__Task goal__: Go through the data below and return each line containing the word "tilting".
◆ ◆ ◆
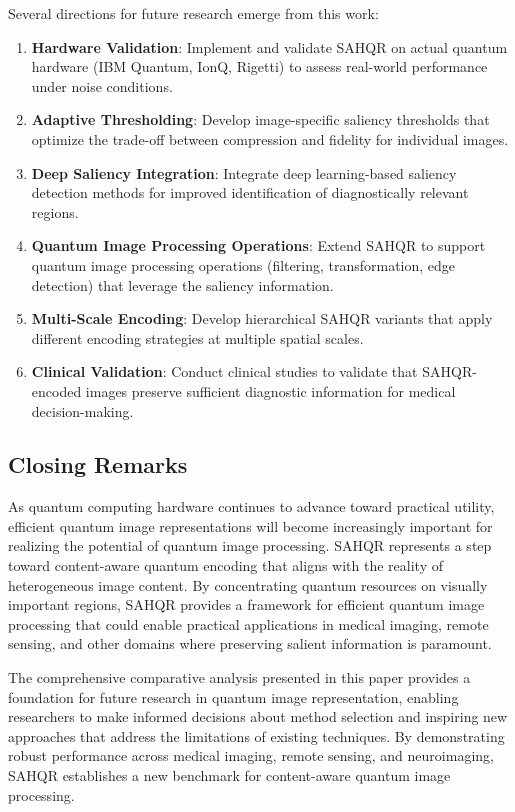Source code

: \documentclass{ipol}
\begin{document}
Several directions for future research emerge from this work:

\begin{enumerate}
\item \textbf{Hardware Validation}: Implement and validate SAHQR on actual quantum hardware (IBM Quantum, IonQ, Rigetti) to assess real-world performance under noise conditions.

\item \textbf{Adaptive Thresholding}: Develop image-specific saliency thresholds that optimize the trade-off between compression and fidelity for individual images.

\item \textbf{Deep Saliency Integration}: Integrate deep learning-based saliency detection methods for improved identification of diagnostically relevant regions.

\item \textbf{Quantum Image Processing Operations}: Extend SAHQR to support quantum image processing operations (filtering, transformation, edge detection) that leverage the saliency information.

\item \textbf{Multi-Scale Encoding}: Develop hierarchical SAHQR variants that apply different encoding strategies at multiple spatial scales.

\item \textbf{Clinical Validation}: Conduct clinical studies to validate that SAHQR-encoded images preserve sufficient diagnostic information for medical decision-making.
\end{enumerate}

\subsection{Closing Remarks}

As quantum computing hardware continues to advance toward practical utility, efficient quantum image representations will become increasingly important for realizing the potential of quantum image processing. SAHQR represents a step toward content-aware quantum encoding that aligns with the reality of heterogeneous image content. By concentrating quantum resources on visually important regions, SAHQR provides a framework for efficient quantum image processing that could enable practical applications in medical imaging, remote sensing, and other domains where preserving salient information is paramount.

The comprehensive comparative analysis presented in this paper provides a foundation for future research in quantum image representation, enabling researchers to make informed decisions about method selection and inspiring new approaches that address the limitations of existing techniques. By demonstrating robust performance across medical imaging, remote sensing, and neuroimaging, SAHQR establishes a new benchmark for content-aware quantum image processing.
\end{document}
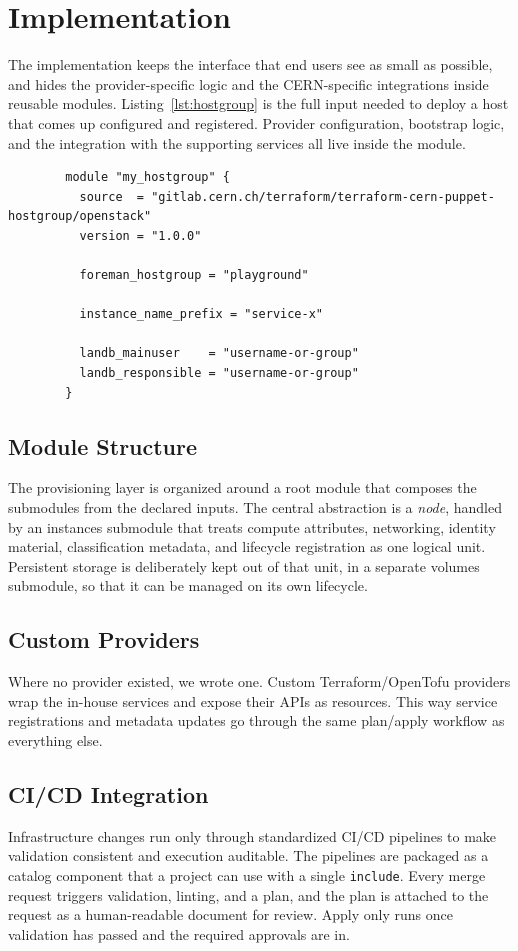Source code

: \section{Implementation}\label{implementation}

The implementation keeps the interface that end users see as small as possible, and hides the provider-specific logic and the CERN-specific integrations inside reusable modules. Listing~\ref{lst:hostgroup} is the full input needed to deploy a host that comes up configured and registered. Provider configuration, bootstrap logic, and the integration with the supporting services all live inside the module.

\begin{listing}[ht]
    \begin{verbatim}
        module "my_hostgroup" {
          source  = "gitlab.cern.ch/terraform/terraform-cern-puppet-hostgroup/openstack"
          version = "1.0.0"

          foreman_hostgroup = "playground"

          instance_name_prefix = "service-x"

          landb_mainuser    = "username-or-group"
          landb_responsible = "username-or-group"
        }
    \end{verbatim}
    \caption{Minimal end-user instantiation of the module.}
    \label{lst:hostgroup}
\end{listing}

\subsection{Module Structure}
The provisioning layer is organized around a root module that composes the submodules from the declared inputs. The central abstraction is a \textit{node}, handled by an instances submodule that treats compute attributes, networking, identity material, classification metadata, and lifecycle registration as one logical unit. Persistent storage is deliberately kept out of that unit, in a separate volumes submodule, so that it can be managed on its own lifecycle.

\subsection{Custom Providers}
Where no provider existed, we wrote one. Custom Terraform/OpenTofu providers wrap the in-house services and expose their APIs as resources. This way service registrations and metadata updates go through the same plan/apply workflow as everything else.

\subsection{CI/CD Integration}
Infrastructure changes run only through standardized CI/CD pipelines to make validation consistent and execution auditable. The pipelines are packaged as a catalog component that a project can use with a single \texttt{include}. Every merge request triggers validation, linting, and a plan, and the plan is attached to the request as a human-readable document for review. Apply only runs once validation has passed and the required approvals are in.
◆ ◆ ◆
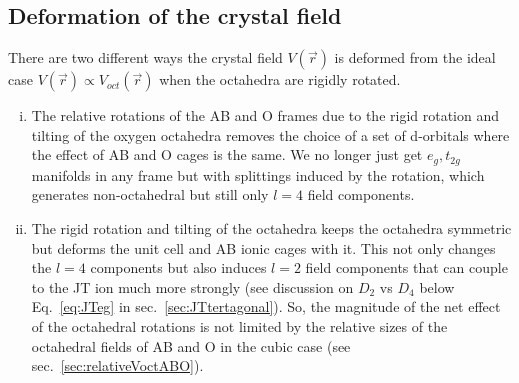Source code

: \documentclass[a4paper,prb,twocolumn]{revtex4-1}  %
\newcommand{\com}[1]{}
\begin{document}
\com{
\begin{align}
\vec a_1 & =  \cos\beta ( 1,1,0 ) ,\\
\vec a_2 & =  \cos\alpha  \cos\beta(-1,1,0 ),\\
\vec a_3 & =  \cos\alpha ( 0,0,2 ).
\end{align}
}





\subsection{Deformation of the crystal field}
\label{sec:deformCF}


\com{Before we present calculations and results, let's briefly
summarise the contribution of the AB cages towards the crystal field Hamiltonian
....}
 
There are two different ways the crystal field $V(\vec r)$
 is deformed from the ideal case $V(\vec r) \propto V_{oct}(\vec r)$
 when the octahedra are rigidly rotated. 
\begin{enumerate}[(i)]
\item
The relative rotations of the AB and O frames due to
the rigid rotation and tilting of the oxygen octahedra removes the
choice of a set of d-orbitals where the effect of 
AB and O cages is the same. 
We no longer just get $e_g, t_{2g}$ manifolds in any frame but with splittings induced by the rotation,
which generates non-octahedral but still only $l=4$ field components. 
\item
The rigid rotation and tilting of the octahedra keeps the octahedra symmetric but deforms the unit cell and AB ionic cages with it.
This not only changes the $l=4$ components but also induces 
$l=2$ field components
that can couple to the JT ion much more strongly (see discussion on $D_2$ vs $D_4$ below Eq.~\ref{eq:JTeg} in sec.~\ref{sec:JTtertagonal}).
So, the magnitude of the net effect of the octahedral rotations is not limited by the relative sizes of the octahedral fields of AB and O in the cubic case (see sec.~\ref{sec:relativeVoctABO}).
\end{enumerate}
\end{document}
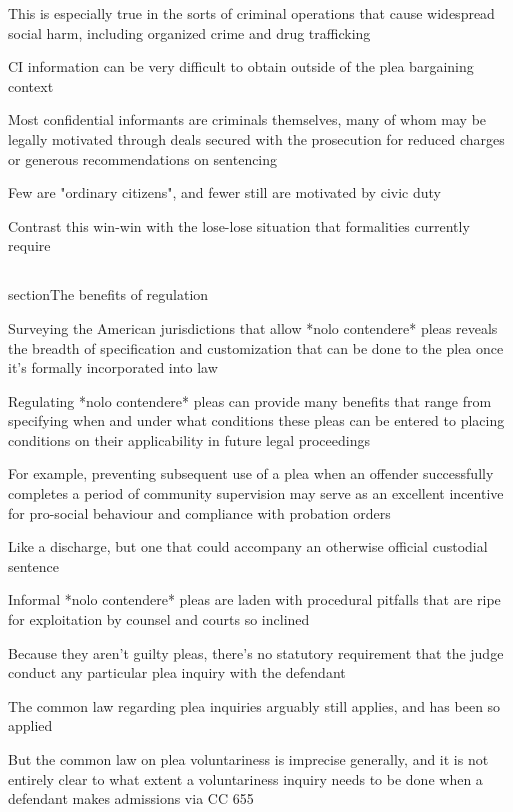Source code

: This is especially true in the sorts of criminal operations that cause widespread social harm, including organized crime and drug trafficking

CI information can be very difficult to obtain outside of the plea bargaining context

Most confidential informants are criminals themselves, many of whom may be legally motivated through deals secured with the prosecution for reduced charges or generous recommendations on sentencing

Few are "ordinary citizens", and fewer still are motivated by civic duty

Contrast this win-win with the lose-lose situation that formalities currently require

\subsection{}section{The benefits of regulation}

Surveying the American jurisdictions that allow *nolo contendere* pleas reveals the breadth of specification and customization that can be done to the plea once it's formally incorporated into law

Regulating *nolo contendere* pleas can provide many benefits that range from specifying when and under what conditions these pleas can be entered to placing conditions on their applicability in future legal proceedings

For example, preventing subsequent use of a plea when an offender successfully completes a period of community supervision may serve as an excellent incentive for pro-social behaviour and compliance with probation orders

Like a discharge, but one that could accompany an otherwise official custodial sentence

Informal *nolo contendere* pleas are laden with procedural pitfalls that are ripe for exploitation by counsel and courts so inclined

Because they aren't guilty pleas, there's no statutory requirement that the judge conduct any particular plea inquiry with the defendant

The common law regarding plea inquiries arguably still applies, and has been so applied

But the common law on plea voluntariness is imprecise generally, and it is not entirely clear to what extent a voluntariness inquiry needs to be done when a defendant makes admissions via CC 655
◆ ◆ ◆
__Answer to the exercise__:
the rigid rotation and tilting of the oxygen octahedra removes the
The rigid rotation and tilting of the octahedra keeps the octahedra symmetric but deforms the unit cell and AB ionic cages with it.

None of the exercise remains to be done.